I am minded to push this amendment. I have not been convinced by the argument made by the Minister. To me, it offers a veto. The difference between now and 2004 is that there is much discussion in the public domain regarding committees, what they can and cannot do, who can ask what, whether they should ask it, who is going to court etc. Given that environment, I am unhappy that the head of the HSE would have a veto on answering questions on the basis that something might happen. I do not believe removing this aspect will encourage people to behave in a way that is anything less than decent, as they did in 2015. Notwithstanding that, had the provisions not been there, I do believe the proceedings would have happened exactly as they did. That is because they happened in that way out of respect for the victim.
While Deputy O'Reilly has been a very robust opponent, I have never found her to behave in any way that is not decent. I acknowledge that.
I was referring to 2015 and not to anything else at all.

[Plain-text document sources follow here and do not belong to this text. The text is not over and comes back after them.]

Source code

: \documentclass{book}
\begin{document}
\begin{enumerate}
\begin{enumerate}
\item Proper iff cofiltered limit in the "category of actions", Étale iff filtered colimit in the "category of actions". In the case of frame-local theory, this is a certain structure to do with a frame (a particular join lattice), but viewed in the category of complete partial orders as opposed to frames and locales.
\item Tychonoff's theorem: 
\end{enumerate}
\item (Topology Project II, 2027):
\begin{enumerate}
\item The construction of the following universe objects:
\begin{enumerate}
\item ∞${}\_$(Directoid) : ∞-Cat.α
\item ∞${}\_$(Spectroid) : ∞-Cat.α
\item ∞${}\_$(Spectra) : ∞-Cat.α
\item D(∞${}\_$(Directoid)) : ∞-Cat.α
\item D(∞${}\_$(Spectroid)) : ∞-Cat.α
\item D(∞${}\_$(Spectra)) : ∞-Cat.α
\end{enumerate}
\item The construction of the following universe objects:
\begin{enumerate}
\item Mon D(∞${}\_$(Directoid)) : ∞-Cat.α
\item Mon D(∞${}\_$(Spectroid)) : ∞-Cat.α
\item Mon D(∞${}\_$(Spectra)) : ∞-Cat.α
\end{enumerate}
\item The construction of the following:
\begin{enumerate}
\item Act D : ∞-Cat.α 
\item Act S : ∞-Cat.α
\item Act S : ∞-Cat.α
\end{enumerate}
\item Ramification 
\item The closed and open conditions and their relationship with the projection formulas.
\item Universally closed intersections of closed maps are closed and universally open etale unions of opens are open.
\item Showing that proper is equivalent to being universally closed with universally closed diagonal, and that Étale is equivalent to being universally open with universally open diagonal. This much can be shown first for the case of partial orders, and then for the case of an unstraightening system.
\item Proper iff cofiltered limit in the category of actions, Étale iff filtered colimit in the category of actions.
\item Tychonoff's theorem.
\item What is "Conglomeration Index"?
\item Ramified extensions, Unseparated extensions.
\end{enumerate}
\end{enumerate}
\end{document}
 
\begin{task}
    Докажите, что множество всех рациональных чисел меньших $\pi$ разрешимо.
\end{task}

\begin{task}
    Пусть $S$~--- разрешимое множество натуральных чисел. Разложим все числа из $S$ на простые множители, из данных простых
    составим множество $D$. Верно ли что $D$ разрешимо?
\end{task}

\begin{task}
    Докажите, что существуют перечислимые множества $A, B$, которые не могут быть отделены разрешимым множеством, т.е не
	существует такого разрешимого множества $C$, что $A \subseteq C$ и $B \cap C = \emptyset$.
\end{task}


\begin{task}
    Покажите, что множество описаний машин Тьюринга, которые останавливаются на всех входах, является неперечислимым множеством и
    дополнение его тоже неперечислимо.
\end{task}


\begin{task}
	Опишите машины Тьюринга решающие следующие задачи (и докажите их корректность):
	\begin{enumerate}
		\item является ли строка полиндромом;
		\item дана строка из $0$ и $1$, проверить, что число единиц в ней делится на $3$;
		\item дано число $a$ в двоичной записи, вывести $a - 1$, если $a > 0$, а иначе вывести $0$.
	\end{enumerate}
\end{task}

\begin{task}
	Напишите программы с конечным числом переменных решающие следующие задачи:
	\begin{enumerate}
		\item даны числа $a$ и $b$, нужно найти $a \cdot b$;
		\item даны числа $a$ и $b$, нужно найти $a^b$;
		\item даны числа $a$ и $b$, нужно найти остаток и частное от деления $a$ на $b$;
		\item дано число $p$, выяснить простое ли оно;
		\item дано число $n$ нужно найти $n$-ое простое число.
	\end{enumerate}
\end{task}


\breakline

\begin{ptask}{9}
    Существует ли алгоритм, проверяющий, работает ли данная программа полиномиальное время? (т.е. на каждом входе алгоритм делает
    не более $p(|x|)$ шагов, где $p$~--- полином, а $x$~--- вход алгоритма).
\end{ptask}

I hope that is something we can say about every Member of this House now and into the future. I understand the arithmetic of the House and I do not intend to divide the House on this. I accept the bona fides of what Deputy O'Reilly is endeavouring to do. I have cautioned the House regarding this matter. The record of the House will show that.
I move amendment No. 10:
In page 21, line 13, to delete “the person referred to” and substitute “a person referred to in”.
This is a technical amendment to section 14 of the Bill to replace the words “the person referred to” with “a person referred to in”.
I move amendment No. 10a:
In page 24, line 36, to delete "an audit committee" and substitute "the audit committee".
This amendment is a typographical correction to change the wording from "an audit committee" to "the audit committee".
I move amendment No. 11:
In page 30, line 38, to delete “Board authorised” and substitute “Executive authorised”.
This is a technical correction to Schedule 2 of the Health Act 2004 and provides for the authentication of the seal. The current reference is an employee of the board and this should be to an employee of the HSE.
I move amendment No. 12:
In page 31, line 10, to delete “Any 6” and substitute “Any 7”.
I move amendment No. 13:
In page 31, line 13, to delete “6 members” and substitute “7 members”.
I move amendment No. 14:
In page 31, line 19, to delete “5 ordinary” and substitute “6 ordinary”.
When is it proposed to take Fifth Stage?
I would like to clarify that what has been agreed is that passing the Bill here will mean that one amendment will be made in the Seanad.
Is Deputy Donnelly referring to the Minister's amendment?
Yes, that is correct. We want to pass this Bill now but I want to check that will still allow it to be amended in the Seanad.
That is correct. The Bill will pass the Dáil in the normal way. The Bill will then will have to go back to the Seanad anyway because it has been amended here. There will then be an opportunity for me to amend the amendments in the Seanad and I will do that along the lines we discussed in regard to the composition of the board. I believe the Bill will then return to the Dáil for approval of those final amendments.
I can confirm that is correct.
The Bill, which is considered to be a Dáil Bill under Article 20.2.2° of the Constitution, will be sent to the Seanad.